What makes a beach house a beach house, other than simple proximity to a body of water? While beachfront architecture can vary pretty wildly depending on the location, its regional architectural vernacular and its economic conditions, seaside homes typically share a sense of openness to the landscape, a laid-back vibe and a bit of the local color. Each one is designed to make the most of the views, take in the sea breeze and encourage interaction with the beautiful setting just outside.
These characteristics can remain much the same whether the beach setting is in a tropical island locale or on the misty, chilly coast of Oregon. Take, for example, “Singing Sands.” This gorgeous residence located on Cannon Beach, about an hour outside Portland, features all the glazing you can handle to enjoy vistas of the evergreen-dotted shore, plus design features that help buffer strong coastal winds.
To infuse the design with a uniquely Oregonian flavor, Phoenix-Based architect Eddie Jones studied the wood and glass houses of Northwest modernists like Peitro Belluschi. Then he acquainted himself intimately with the forested coast environment via walks and hikes. The results of this careful consideration include cedar exterior cladding, built-in walnut cabinetry and a gorgeous freestanding concrete fireplace in the center of the living room, which provides structural support.

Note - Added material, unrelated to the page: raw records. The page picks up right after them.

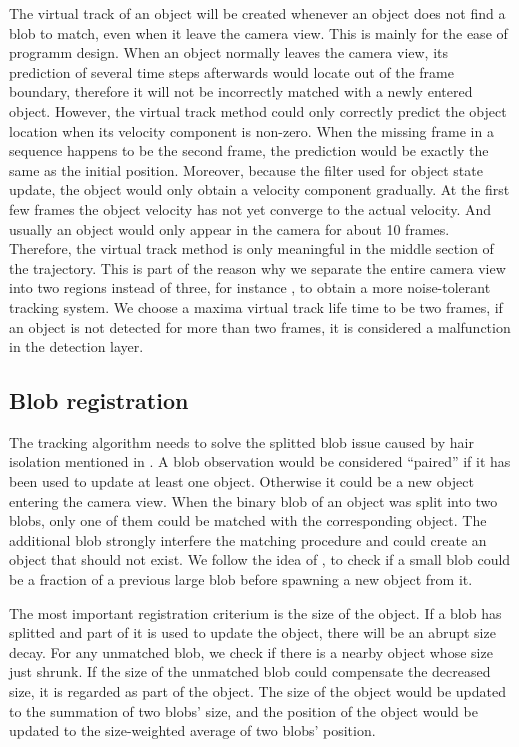 The virtual track of an object will be created whenever an object does not find a blob to match, even when it leave the camera view. This is mainly for the ease of programm design. When an object normally leaves the camera view, its prediction of several time steps afterwards would locate out of the frame boundary, therefore it will not be incorrectly matched with a newly entered object. However, the virtual track method could only correctly predict the object location when its velocity component is non-zero. When the missing frame in a sequence happens to be the second frame, the prediction would be exactly the same as the initial position. Moreover, because the filter used for object state update, the object would only obtain a velocity component gradually. At the first few frames the object velocity has not yet converge to the actual velocity. And usually an object would only appear in the camera for about 10 frames. Therefore, the virtual track method is only meaningful in the middle section of the trajectory. This is part of the reason why we separate the entire camera view into two regions instead of three, for instance \cite{mika}, to obtain a more noise-tolerant tracking system. We choose a maxima virtual track life time to be two frames, if an object is not detected for more than two frames, it is considered a malfunction in the detection layer.

\subsection{Blob registration}
The tracking algorithm needs to solve the splitted blob issue caused by hair isolation mentioned in . A blob observation would be considered ``paired'' if it has been used to update at least one object. Otherwise it could be a new object entering the camera view. When the binary blob of an object was split into two blobs, only one of them could be matched with the corresponding object. The additional blob strongly interfere the matching procedure and could create an object that should not exist. We follow the idea of \citeauthor{sharma2012blob} \cite{sharma2012blob}, to check if a small blob could be a fraction of a previous large blob before spawning a new object from it.

The most important registration criterium is the size of the object. If a blob has splitted and part of it is used to update the object, there will be an abrupt size decay. For any unmatched blob, we check if there is a nearby object whose size just shrunk. If the size of the unmatched blob could compensate the decreased size, it is regarded as part of the object. The size of the object would be updated to the summation of two blobs' size, and the position of the object would be updated to the size-weighted average of two blobs' position.
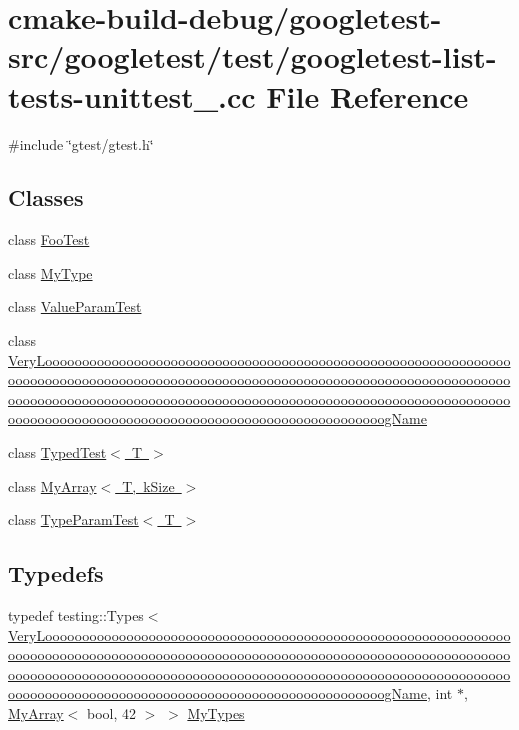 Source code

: \hypertarget{googletest-list-tests-unittest___8cc}{}\section{cmake-\/build-\/debug/googletest-\/src/googletest/test/googletest-\/list-\/tests-\/unittest\+\_\+.cc File Reference}
\label{googletest-list-tests-unittest___8cc}
{\ttfamily \#include \char`\"{}gtest/gtest.\+h\char`\"{}}\newline
\subsection*{Classes}
\begin{DoxyCompactItemize}
\item 
class \mbox{\hyperlink{classFooTest}{Foo\+Test}}
\item 
class \mbox{\hyperlink{classMyType}{My\+Type}}
\item 
class \mbox{\hyperlink{classValueParamTest}{Value\+Param\+Test}}
\item 
class \mbox{\hyperlink{classVeryLoooooooooooooooooooooooooooooooooooooooooooooooooooooooooooooooooooooooooooooooooooooo72732a7a8cd04f0ab9551a6aaa86a0c2}{Very\+Loooooooooooooooooooooooooooooooooooooooooooooooooooooooooooooooooooooooooooooooooooooooooooooooooooooooooooooooooooooooooooooooooooooooooooooooooooooooooooooooooooooooooooooooooooooooooooooooooooooooooooooooooooooooooooooooooooooooooooooooooooooooooog\+Name}}
\item 
class \mbox{\hyperlink{classTypedTest}{Typed\+Test$<$ T $>$}}
\item 
class \mbox{\hyperlink{classMyArray}{My\+Array$<$ T, k\+Size $>$}}
\item 
class \mbox{\hyperlink{classTypeParamTest}{Type\+Param\+Test$<$ T $>$}}
\end{DoxyCompactItemize}
\subsection*{Typedefs}
\begin{DoxyCompactItemize}
\item 
typedef testing\+::\+Types$<$ \mbox{\hyperlink{classVeryLoooooooooooooooooooooooooooooooooooooooooooooooooooooooooooooooooooooooooooooooooooooo72732a7a8cd04f0ab9551a6aaa86a0c2}{Very\+Loooooooooooooooooooooooooooooooooooooooooooooooooooooooooooooooooooooooooooooooooooooooooooooooooooooooooooooooooooooooooooooooooooooooooooooooooooooooooooooooooooooooooooooooooooooooooooooooooooooooooooooooooooooooooooooooooooooooooooooooooooooooooog\+Name}}, int $\ast$, \mbox{\hyperlink{classMyArray}{My\+Array}}$<$ bool, 42 $>$ $>$ \mbox{\hyperlink{googletest-list-tests-unittest___8cc_a16f58cd49c18568802322bbaf9f3f654}{My\+Types}}
\end{DoxyCompactItemize}
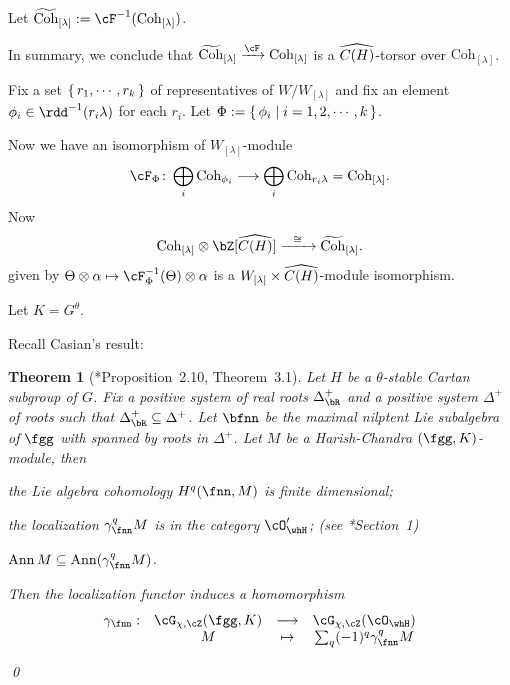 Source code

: \documentclass[12pt,a4paper]{amsart}
\DeclareMathOperator{\Ann}{Ann}
\numberwithin{equation}{section}
\newtheorem{thm}{Theorem}[section]
\theoremstyle{remark}
\def\Coh{\mathrm{Coh}}
\begin{document}
\def\tCoh{\widetilde{\Coh}}
Let $\tCoh_{[\lambda]}:= \cF^{-1}(\Coh_{[\lambda]})$.

In summary, we conclude that
$
\tCoh_{[\lambda]}\xrightarrow{\cF} \Coh_{[\lambda]}
$
is a $\widehat{C(H)}$-torsor over $\Coh_{[\lambda]}$.

Fix a set $\set{r_{1}, \cdots, r_{k}}$ of representatives of
$W/W_{[\lambda]}$ and fix
an element $\phi_{i}\in \rdd^{-1}(r_{i}\lambda)$ for each $r_{i}$.
Let $\Phi := \set{\phi_{i}|i=1, 2, \cdots, k}$.

Now we have an isomorphism of $W_{[\lambda]}$-module
\[
  \cF_{\Phi}\colon \bigoplus_{i}\Coh_{\phi_{i}} \longrightarrow %
  \bigoplus_{i} \Coh_{r_{i}\lambda} = \Coh_{[\lambda]}.
\]
Now
\[
  \Coh_{[\lambda]}\otimes \bZ[\whCPH]
  \xrightarrow{\ \ \cong \ \ } \tCoh_{[\lambda]}.
\]
given by $\Theta \otimes \alpha \mapsto
\cF_{\Phi}^{-1}(\Theta)\otimes \alpha$ is a
$W_{[\lambda]}\times \widehat{C(H)}$-module isomorphism.



\medskip
\def\Grt{\cG}
\def\DeltaRp{\Delta^{+}_{\bR}}
\def\approxLR{\substack{LR}{\approx}}
Let $K = G^{\theta}$.


Recall Casian's result:
\begin{thm}[\cite{Cas}*{Proposition~2.10, Theorem~3.1}]\label{thm:L1}
  Let $H$ be a $\theta$-stable Cartan subgroup of $G$.
  Fix a positive system of real roots $\DeltaRp$ and a positive system
  $\Delta^{+}$ of roots such that $\DeltaRp\subseteq \Delta^{+}$.
  Let $\bfnn$ be the maximal nilptent Lie subalgebra of $\fgg$ with spanned
  by roots in $\Delta^{+}$.
 Let $M$  be a Harish-Chandra $(\fgg,K)$-module, then
  \begin{enumT}
    \item the Lie algebra cohomology $H^{q}(\fnn,M)$ is finite dimensional;
    \item
    the localization $\gamma_{\fnn}^{q}M$ is in the category $\cO'_{\whH}$;
    (see \cite{Cas}*{Section~1})
    \item
    $\Ann M \subseteq \Ann (\gamma_{\fnn}^{q}M)$.
    \item
  Then the localization functor induces a homomorphism
  \[
    \begin{array}{cccc}
      \gamma_{\fnn}: &\Grt_{\chi,\cZ}(\fgg,K) &\longrightarrow & \Grt_{\chi,\cZ}(\cO_{\whH})\\
      & M &\mapsto & \sum_{q}  (-1)^{q} \gamma^{q}_{\fnn} M
    \end{array}
  \]
  \end{enumT}
  \qed
\end{thm}
\end{document}
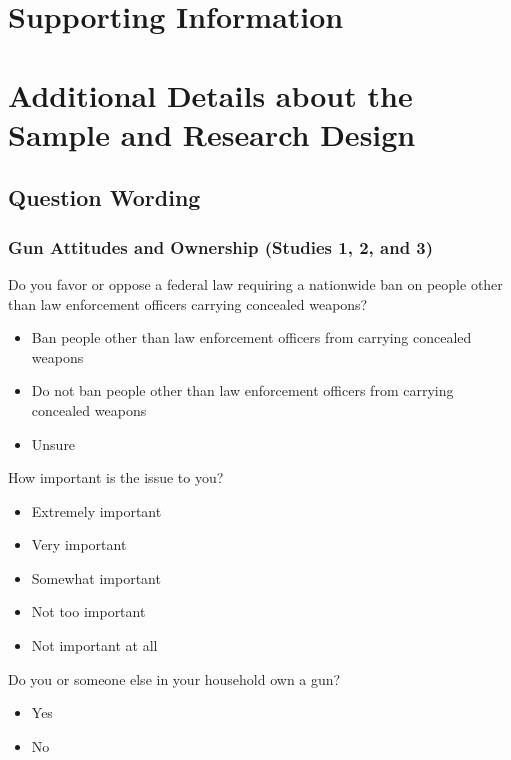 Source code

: \clearpage
\section*{Supporting Information}
\setcounter{section}{0}
\setcounter{table}{0}
\setcounter{figure}{0}
\renewcommand\thetable{SI\arabic{table}}
\renewcommand\thefigure{SI\arabic{figure}}
\section{Additional Details about the Sample and Research Design}

\subsection{Question Wording}
\label{sec:qwording}
\singlespacing
\setlength{\parindent}{0cm} 

\subsubsection{Gun Attitudes and Ownership (Studies 1, 2, and 3)}
Do you favor or oppose a federal law requiring a nationwide ban on people other than law enforcement officers carrying concealed weapons?
\vspace{-3mm}
\begin{itemize}
\setlength\itemsep{-.5em}
  \item Ban people other than law enforcement officers from carrying concealed weapons
  \item Do not ban people other than law enforcement officers from carrying concealed weapons
  \item Unsure
\end{itemize}

How important is the issue to you?
\vspace{-3mm}
\begin{itemize}
\setlength\itemsep{-.5em}
  \item Extremely important
  \item Very important
  \item Somewhat important
  \item Not too important
  \item Not important at all
\end{itemize}

Do you or someone else in your household own a gun?
\vspace{-3mm}
\begin{itemize}
\setlength\itemsep{-.5em}
  \item Yes
  \item No
\end{itemize}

The double-height living area features a mezzanine office, custom-designed furniture and a cedar ceiling that lends it a sense of warmth that can sometimes be lacking in high-ceilinged spaces. The homeowner and architect hand-selected the log used for the custom live-edge mahogany dining table.
But in other ways, the home by Jones Studio (and constructed by Don Tankersley Construction) departs from the typical, putting a modern polish on the classic beach house aesthetic. Nowhere is this sleek customization more apparent than in the downward-sloping rear roof, which features a blade-like edge in a shape reminiscent of clouds. These twin metal scuppers actually have a clever practical purpose, funneling rainwater into the lush landscaping of the courtyard.
Steel framing represents another departure from the Oregon architectural norm, as Jones wanted to maximize the size of the home’s floor-to-ceiling windows rather than framing out square-shaped openings in wood. The entire west facade of the home consists of a convex arc of glass to take in as much of the shore as possible.
The home also features two best bedrooms attached to the main house, but with their own private entrances that open onto the courtyard. This separation not only gives the widowed owner’s friends privacy when they’re visiting, but also ensures that the house doesn’t feel overwhelming when she’s there alone. With the guest quarters closed off, the 3,500-square-foot residence feels more like a spacious one-bedroom apartment.
The overall effect is one that shines in all weather conditions — an important quality to have on the Oregon coast, where you can experience all four seasons before breakfast. Capturing some of the moodiness of this specific coastal atmosphere and turning the rain into a focal point honors the location and creates a meditative place from which to experience it all.